What you return should match the data word for word, minus the images.

(RECORDS FOR THIS TASK)

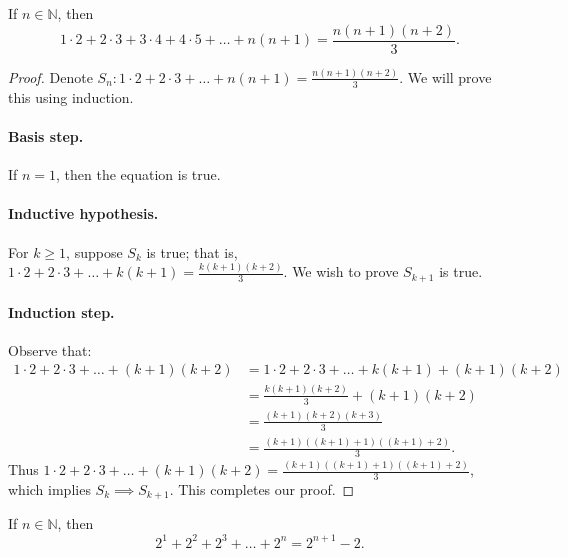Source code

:\documentclass{exam}
\begin{document}
\begin{proposition}{10.4}
    If $n\in\mathbb N$, then $$1\cdot2+2\cdot3+3\cdot4+4\cdot5+\dots+n(n+1)=\frac{n(n+1)(n+2)}3.$$
\end{proposition}

\begin{proof}
    Denote $S_n:1\cdot2+2\cdot3+\dots+n(n+1)=\frac{n(n+1)(n+2)}3$. We will prove this using induction.
    \paragraph{Basis step.} If $n=1$, then the equation is true.
    \paragraph{Inductive hypothesis.} For $k\ge 1$, suppose $S_k$ is true; that is, $1\cdot2+2\cdot3+\dots+k(k+1)=\frac{k(k+1)(k+2)}3$. We wish to prove $S_{k+1}$ is true.
    \paragraph{Induction step.} Observe that:
    \begin{align*}
        1\cdot2+2\cdot 3+\dots+(k+1)(k+2) &= 1\cdot2 + 2\cdot3 + \dots + k(k+1) + (k+1)(k+2)\\
        &= \frac{k(k+1)(k+2)}3+(k+1)(k+2)\\
        &=\frac{(k+1)(k+2)(k+3)}3\\
        &=\frac{(k+1)((k+1)+1)((k+1)+2)}3.
    \end{align*}
    Thus $1\cdot2+2\cdot 3+\dots+(k+1)(k+2)=\frac{(k+1)((k+1)+1)((k+1)+2)}3$, which implies $S_k\implies S_{k+1}$. This completes our proof.
\end{proof}

\begin{proposition}{10.5}
    If $n\in\mathbb N$, then $$2^1+2^2+2^3+\dots+2^n=2^{n+1}-2.$$
\end{proposition}
\end{document}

(End RECORDS FOR THIS TASK)

### TASK RESPONSE
Source code

:\documentclass{exam}
\begin{document}
\begin{proposition}{10.4}
    If $n\in\mathbb N$, then $$1\cdot2+2\cdot3+3\cdot4+4\cdot5+\dots+n(n+1)=\frac{n(n+1)(n+2)}3.$$
\end{proposition}

\begin{proof}
    Denote $S_n:1\cdot2+2\cdot3+\dots+n(n+1)=\frac{n(n+1)(n+2)}3$. We will prove this using induction.
    \paragraph{Basis step.} If $n=1$, then the equation is true.
    \paragraph{Inductive hypothesis.} For $k\ge 1$, suppose $S_k$ is true; that is, $1\cdot2+2\cdot3+\dots+k(k+1)=\frac{k(k+1)(k+2)}3$. We wish to prove $S_{k+1}$ is true.
    \paragraph{Induction step.} Observe that:
    \begin{align*}
        1\cdot2+2\cdot 3+\dots+(k+1)(k+2) &= 1\cdot2 + 2\cdot3 + \dots + k(k+1) + (k+1)(k+2)\\
        &= \frac{k(k+1)(k+2)}3+(k+1)(k+2)\\
        &=\frac{(k+1)(k+2)(k+3)}3\\
        &=\frac{(k+1)((k+1)+1)((k+1)+2)}3.
    \end{align*}
    Thus $1\cdot2+2\cdot 3+\dots+(k+1)(k+2)=\frac{(k+1)((k+1)+1)((k+1)+2)}3$, which implies $S_k\implies S_{k+1}$. This completes our proof.
\end{proof}

\begin{proposition}{10.5}
    If $n\in\mathbb N$, then $$2^1+2^2+2^3+\dots+2^n=2^{n+1}-2.$$
\end{proposition}
\end{document}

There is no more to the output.